The Chronicle of Higher Education, September 21, 2004
Section: Information Technology Volume 51, Issue 5, Page B23

Six Books about Open Source

Selected Readings on Open Source
By Michael Jensen

Much of what happens in the next few years regarding intellectual-property law, patent law, open-access policies, and open-source software will have major ramifications on how higher education does its fundamental work in the sciences, the social sciences, and the humanities -- and how all of us view our common heritage and are allowed to participate within it. Some recent books help give us context to understand the broad implications of these trends.
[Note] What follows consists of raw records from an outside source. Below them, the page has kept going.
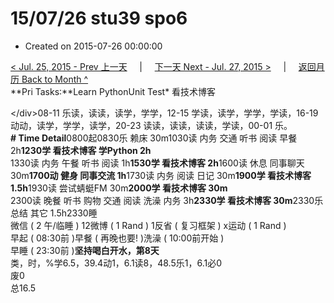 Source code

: # 15/07/26 stu39 spo6

* Created on 2015-07-26 00:00:00

[&lt; Jul. 25, 2015 - Prev 上一天](d25.md)     \|     [下一天 Next - Jul. 27, 2015 &gt;](d27.md)     \|     [返回月历 Back to Month ^](index.md)   
**Pri Tasks:**Learn PythonUnit Test\* 看技术博客  
  
&lt;/div&gt;08-11 乐读，读读，读学，学学，12-15 学读，读学，学学，学读，16-19 动动，读学，学学，读学，20-23 读读，读读，读读，学读，00-01 乐。  
**\# Time Detail**0800起0830乐 赖床 30m1030读 内务 交通 听书 阅读 早餐 2h**1230学 看技术博客 学Python 2h**  
1330读 内务 午餐 听书 阅读 1h**1530学 看技术博客 2h**1600读 休息 同事聊天 30m**1700动 健身 同事交流 1h**1730读 内务 阅读 日记 30m**1900学 看技术博客 1.5h**1930读 尝试蜻蜓FM 30m**2000学 看技术博客 30m**  
2300读 晚餐 听书 购物 交通 阅读 洗澡 内务 3h**2330学 看技术博客 30m**2330乐 总结 其它 1.5h2330睡  
微信 \( 2 午/临睡 \) 12微博 \( 1 Rand \) 1反省 \( 复习框架 \) x运动 \( 1 Rand \)  
早起 \( 08:30前 \)早餐 \( 再晚也要! \)洗澡 \( 10:00前开始 \)  
早睡 \( 23:30前 \)**坚持喝白开水，第8天**  
类，时，%学6.5，39.4动1，6.1读8，48.5乐1，6.1必0  
废0  
总16.5

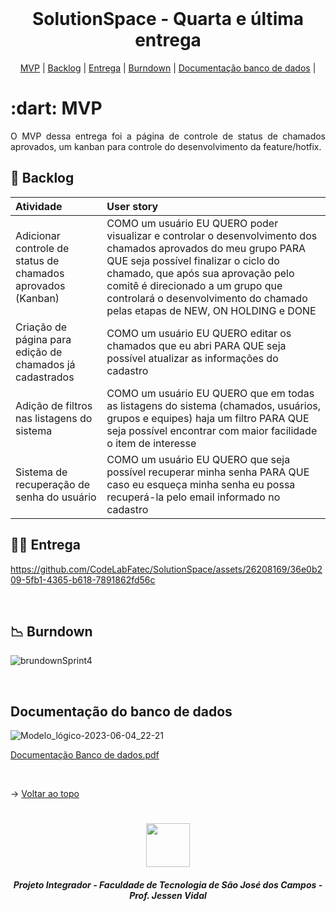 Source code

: 
<br id="topo">
 
<h1 align="center">SolutionSpace - Quarta e última entrega</h1>

<p align="center">
    <a href="#mvp">MVP</a> | 
    <a href="#backlog">Backlog</a> |
    <a href="#entrega">Entrega</a> | 
    <a href="#burndown">Burndown</a> | 
    <a href="#banco">Documentação banco de dados</a> |
</p>
<span id="mvp">
 
<h1> :dart: MVP </h1>
<p align="justify">O MVP dessa entrega foi a página de controle de status de chamados aprovados, um kanban para controle do desenvolvimento da feature/hotfix.</p>
  
<span id="backlog">

## 📌 Backlog

| Atividade | User story |
| :---- | :---- |
|   Adicionar controle de status de chamados aprovados (Kanban)   |   COMO um usuário EU QUERO poder visualizar e controlar o desenvolvimento dos chamados aprovados do meu grupo PARA QUE seja possível finalizar o ciclo do chamado, que após sua aprovação pelo comitê é direcionado a um grupo que controlará o desenvolvimento do chamado pelas etapas de NEW, ON HOLDING e DONE |
|   Criação de página para edição de chamados já cadastrados   |   COMO um usuário EU QUERO editar os chamados que eu abri PARA QUE seja possível atualizar as informações do cadastro |
|   Adição de filtros nas listagens do sistema   |   COMO um usuário EU QUERO que em todas as listagens do sistema (chamados, usuários, grupos e equipes) haja um filtro PARA QUE seja possível encontrar com maior facilidade o item de interesse |
|   Sistema de recuperação de senha do usuário   |   COMO um usuário EU QUERO que seja possível recuperar minha senha PARA QUE caso eu esqueça minha senha eu possa recuperá-la pelo email informado no cadastro |

<span id="entrega">
 
## 👩‍💻 Entrega
<p align="center"></p>

https://github.com/CodeLabFatec/SolutionSpace/assets/26208169/36e0b209-5fb1-4365-b618-7891862fd56c


<br />

<span id="burndown">

## 📉  Burndown
![brundownSprint4](https://github.com/CodeLabFatec/SolutionSpace/assets/26208169/af080fe8-8f36-4a74-b7de-cf401140484e)

<br>  

<span id="banco">

## Documentação do banco de dados
 ![Modelo_lógico-2023-06-04_22-21](https://github.com/CodeLabFatec/SolutionSpace/assets/88887821/bd9df4e0-59c2-4410-87ba-ecb09a47bfde)

[Documentação Banco de dados.pdf](https://github.com/CodeLabFatec/SolutionSpace/files/11647680/Documentacao.Banco.de.dados.pdf)



<br>


  → [Voltar ao topo](#topo)
<h1 align="center"> <img src = "https://fatecsjc-prd.azurewebsites.net/images/logo/fatecsjc_400x192.png" height="70"  align="auto">
<h5 align="center"> Projeto Integrador - Faculdade de Tecnologia de São José dos Campos - Prof. Jessen Vidal </h5>
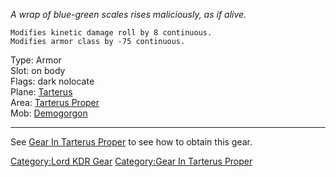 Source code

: *A wrap of blue-green scales rises maliciously, as if alive.*

`Modifies kinetic damage roll by 8 continuous.`  
`Modifies armor class by -75 continuous.`

Type: Armor  
Slot: on body  
Flags: dark nolocate  
Plane: [Tarterus](:Category:_Tarterus.md "wikilink")  
Area: [Tarterus Proper](:Category:_Tarterus_Proper.md "wikilink")  
Mob: [Demogorgon](Demogorgon "wikilink")

------------------------------------------------------------------------

See [Gear In Tarterus
Proper](:Category:_Gear_In_Tarterus_Proper.md "wikilink") to see how to
obtain this gear.

[Category:Lord KDR Gear](Category:Lord_KDR_Gear "wikilink")
[Category:Gear In Tarterus
Proper](Category:Gear_In_Tarterus_Proper "wikilink")
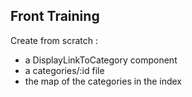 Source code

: ## Front Training 

Create from scratch :
 - a DisplayLinkToCategory component
 - a categories/:id file
 - the map of the categories in the index
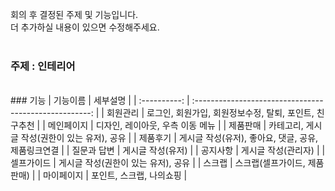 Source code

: 회의 후 결정된 주제 및 기능입니다.<br>
더 추가하실 내용이 있으면 수정해주세요.<br>
<br>
### 주제 : 인테리어
<br>
### 기능
| 기능이름 | 세부설명 |
| :----------: | :----------------------------------------------------: |
| 회원관리   | 로그인, 회원가입, 회원정보수정, 탈퇴, 포인트, 친구추천 |
| 메인페이지  | 디자인, 레이아웃, 우측 이동 메뉴                |
| 제품판매   | 카테고리, 게시글 작성(권한이 있는 유저), 공유       |
| 제품후기   | 게시글 작성(유저), 좋아요, 댓글, 공유, 제품링크연결   |
| 질문과 답변 | 게시글 작성(유저)                           |
| 공지사항   | 게시글 작성(관리자)                          |
| 셀프가이드  | 게시글 작성(권한이 있는 유저), 공유              |            
| 스크랩    | 스크랩(셀프가이드, 제품판매)                    |
| 마이페이지  | 포인트, 스크랩, 나의쇼핑                      |
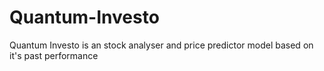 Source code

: # Quantum-Investo
Quantum Investo is an stock analyser and price predictor model based on it's past performance

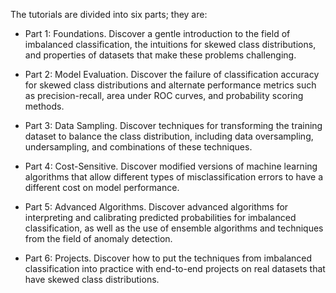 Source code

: 
The tutorials are divided into six parts; they are:

- Part 1:  Foundations.  Discover a gentle introduction to the field of imbalanced classification, the intuitions for skewed class distributions, and properties of datasets that make these problems challenging.

- Part 2:  Model Evaluation.  Discover the failure of classification accuracy for skewed class distributions and alternate performance metrics such as precision-recall, area under ROC curves, and probability scoring methods.

- Part 3:  Data Sampling.  Discover techniques for transforming the training dataset to balance the class distribution, including data oversampling, undersampling, and combinations of these techniques.

- Part 4:  Cost-Sensitive.  Discover modified versions of machine learning algorithms that allow different types of misclassification errors to have a different cost on model performance.

- Part 5:  Advanced Algorithms.  Discover advanced algorithms for interpreting and calibrating  predicted  probabilities  for  imbalanced  classification,  as  well  as  the  use  of ensemble algorithms and techniques from the field of anomaly detection.

- Part 6:  Projects.  Discover how to put the techniques from imbalanced classification into practice with end-to-end projects on real datasets that have skewed class distributions.
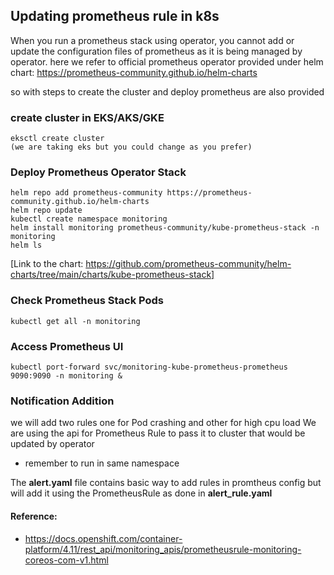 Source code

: ## Updating prometheus rule in k8s

When you run a prometheus stack using operator, you cannot add or update the configuration files of prometheus as it is being managed by operator. here we refer to official prometheus operator provided under helm chart:
 https://prometheus-community.github.io/helm-charts

so with steps to create the cluster and deploy prometheus are also provided

### create cluster in EKS/AKS/GKE
    eksctl create cluster
    (we are taking eks but you could change as you prefer)
 
### Deploy Prometheus Operator Stack
    helm repo add prometheus-community https://prometheus-community.github.io/helm-charts
    helm repo update
    kubectl create namespace monitoring
    helm install monitoring prometheus-community/kube-prometheus-stack -n monitoring
    helm ls

[Link to the chart: https://github.com/prometheus-community/helm-charts/tree/main/charts/kube-prometheus-stack]

### Check Prometheus Stack Pods
    kubectl get all -n monitoring

### Access Prometheus UI
    kubectl port-forward svc/monitoring-kube-prometheus-prometheus 9090:9090 -n monitoring &

### Notification Addition

we will add two rules one for Pod crashing and other for high cpu load
We are using the api for Prometheus Rule to pass it to cluster that would be updated by operator
* remember to run in same namespace 

The **alert.yaml** file contains basic way to add rules in promtheus config but will add it using the PrometheusRule as done in **alert_rule.yaml**

#### Reference:

* https://docs.openshift.com/container-platform/4.11/rest_api/monitoring_apis/prometheusrule-monitoring-coreos-com-v1.html
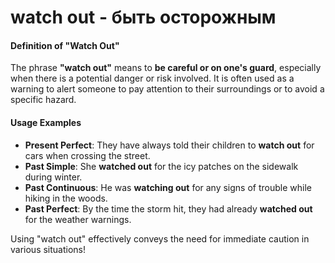 # watch out - быть осторожным

#### Definition of "Watch Out"

The phrase **"watch out"** means to **be careful or on one's guard**, especially when there is a potential danger or risk involved. It is often used as a warning to alert someone to pay attention to their surroundings or to avoid a specific hazard.

#### Usage Examples

- **Present Perfect**: They have always told their children to **watch out** for cars when crossing the street.
- **Past Simple**: She **watched out** for the icy patches on the sidewalk during winter.
- **Past Continuous**: He was **watching out** for any signs of trouble while hiking in the woods.
- **Past Perfect**: By the time the storm hit, they had already **watched out** for the weather warnings. 

Using "watch out" effectively conveys the need for immediate caution in various situations!

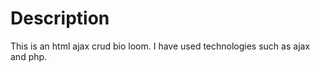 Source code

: # Description
  This is an html ajax crud bio loom.
   I have used technologies such as ajax and php.


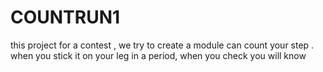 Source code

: # COUNTRUN1
this project for a contest , we try to create a module can count your step . when you stick it on your leg in a period, when you check you will know  

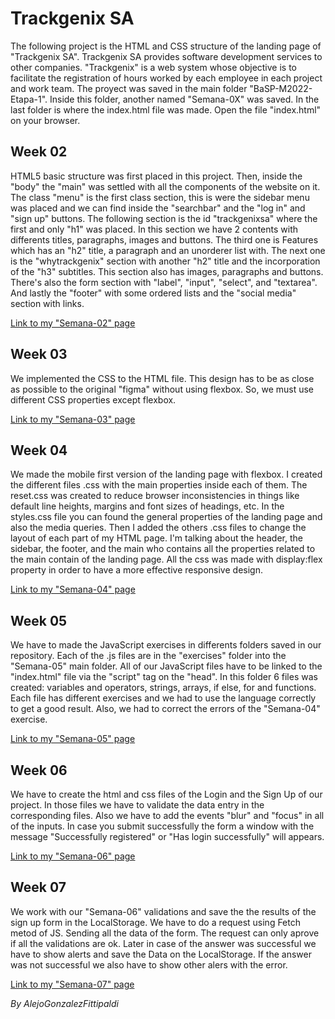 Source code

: # Trackgenix SA
The following project is the HTML and CSS structure of the landing page of "Trackgenix SA". Trackgenix SA provides software development services to other companies. "Trackgenix" is a web system whose objective is to facilitate the registration of hours worked by each employee in each project and work team.
The proyect was saved in the main folder "BaSP-M2022-Etapa-1". Inside this folder, another named "Semana-0X" was saved. In the last folder is where the index.html file was made. Open the file "index.html" on your browser.

## Week 02
HTML5 basic structure was first placed in this project. Then, inside the "body" the "main" was settled with all the components of the website on it. The class "menu" is the first class section, this is were the sidebar menu was placed and we can find inside the "searchbar" and the "log in" and "sign up" buttons.
The following section is the id "trackgenixsa" where the first and only "h1" was placed. In this section we have 2 contents with differents titles, paragraphs, images and buttons. The third one is Features which has an "h2" title, a paragraph and an unorderer list with. The next one is the "whytrackgenix" section with another "h2" title and the incorporation of the "h3" subtitles. This section also has images, paragraphs and buttons. There's also the form section with "label", "input", "select", and "textarea". And lastly the "footer" with some ordered lists and the "social media" section with links.

[Link to my "Semana-02" page](https://alejogf.github.io/BaSP-M2022-Etapa-1/Semana-02/)

## Week 03
We implemented the CSS to the HTML file. This design has to be as close as possible to the original "figma" without using flexbox. So, we must use different CSS properties except flexbox.

[Link to my "Semana-03" page](https://alejogf.github.io/BaSP-M2022-Etapa-1/Semana-03/)

## Week 04
We made the mobile first version of the landing page with flexbox. I created the different files .css with the main properties inside each of them. The reset.css was created to reduce browser inconsistencies in things like default line heights, margins and font sizes of headings, etc. In the styles.css file you can found the general properties of the landing page and also the media queries. Then I added the others .css files to change the layout of each part of my HTML page. I'm talking about the header, the sidebar, the footer, and the main who contains all the properties related to the main contain of the landing page.
All the css was made with display:flex property in order to have a more effective responsive design.

[Link to my "Semana-04" page](https://alejogf.github.io/BaSP-M2022-Etapa-1/Semana-04/)

## Week 05
We have to made the JavaScript exercises in differents folders saved in our repository. Each of the .js files are in the "exercises" folder into the "Semana-05" main folder. All of our JavaScript files have to be linked to the "index.html" file via the "script" tag on the "head". In this folder 6 files was created: variables and operators, strings, arrays, if else, for and functions. Each file has different exercises and we had to use the language correctly to get a good result. Also, we had to correct the errors of the "Semana-04" exercise.

[Link to my "Semana-05" page](https://alejogf.github.io/BaSP-M2022-Etapa-1/Semana-05/)

## Week 06
We have to create the html and css files of the Login and the Sign Up of our project. In those files we have to validate the data entry in the corresponding files. Also we have to add the events "blur" and "focus" in all of the inputs. In case you submit successfully the form a window with the message "Successfully registered" or "Has login successfully" will appears.

[Link to my "Semana-06" page](https://alejogf.github.io/BaSP-M2022-Etapa-1/Semana-06/views/)

## Week 07
We work with our "Semana-06" validations and save the the results of the sign up form in the LocalStorage. We have to do a request using Fetch metod of JS. Sending all the data of the form. The request can only aprove if all the validations are ok. Later in case of the answer was successful we have to show alerts and save the Data on the LocalStorage. If the answer was not successful we also have to show other alers with the error.

[Link to my "Semana-07" page](https://alejogf.github.io/BaSP-M2022-Etapa-1/Semana-07/views/)

_By AlejoGonzalezFittipaldi_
The Anarchist in the Library: How the Clash Between Freedom and Control Is Hacking the Real World and Crashing the System, by Siva Vaidhyanathan (Basic Books, 2004)
A plea for a middle ground of sanity, discourse, and balance. Adroitly using political analysis to explore the underlying "smalla" anarchism of networked systems, peer-to-peer communications, encryption, and more, Vaidhyanathan,a cultural historian and media scholar at New York University, explores their inherent conflict with existing oligarchic and hierarchical political systems. There is a grave danger (to our culture, our politics, and our survival) in the us-or-them, good-versus-bad arguments at both ends of the ideological spectrum, he warns. He could be speaking for the goals of all the books in this selection when he writes in his preface:
"If we can energize an open, distributed, diverse network of thinkers and writers to consider these conflicts in a new way, using fresh vocabulary and models, we can generate social, cultural, legal, and technical protocols that will strengthen democracy and inspire trust and confidence. If we fail to generate this conversation, if we continue to let these conflicts work their way through courtrooms and technological incubators, basements and boardrooms, both democracy and stability are in danger."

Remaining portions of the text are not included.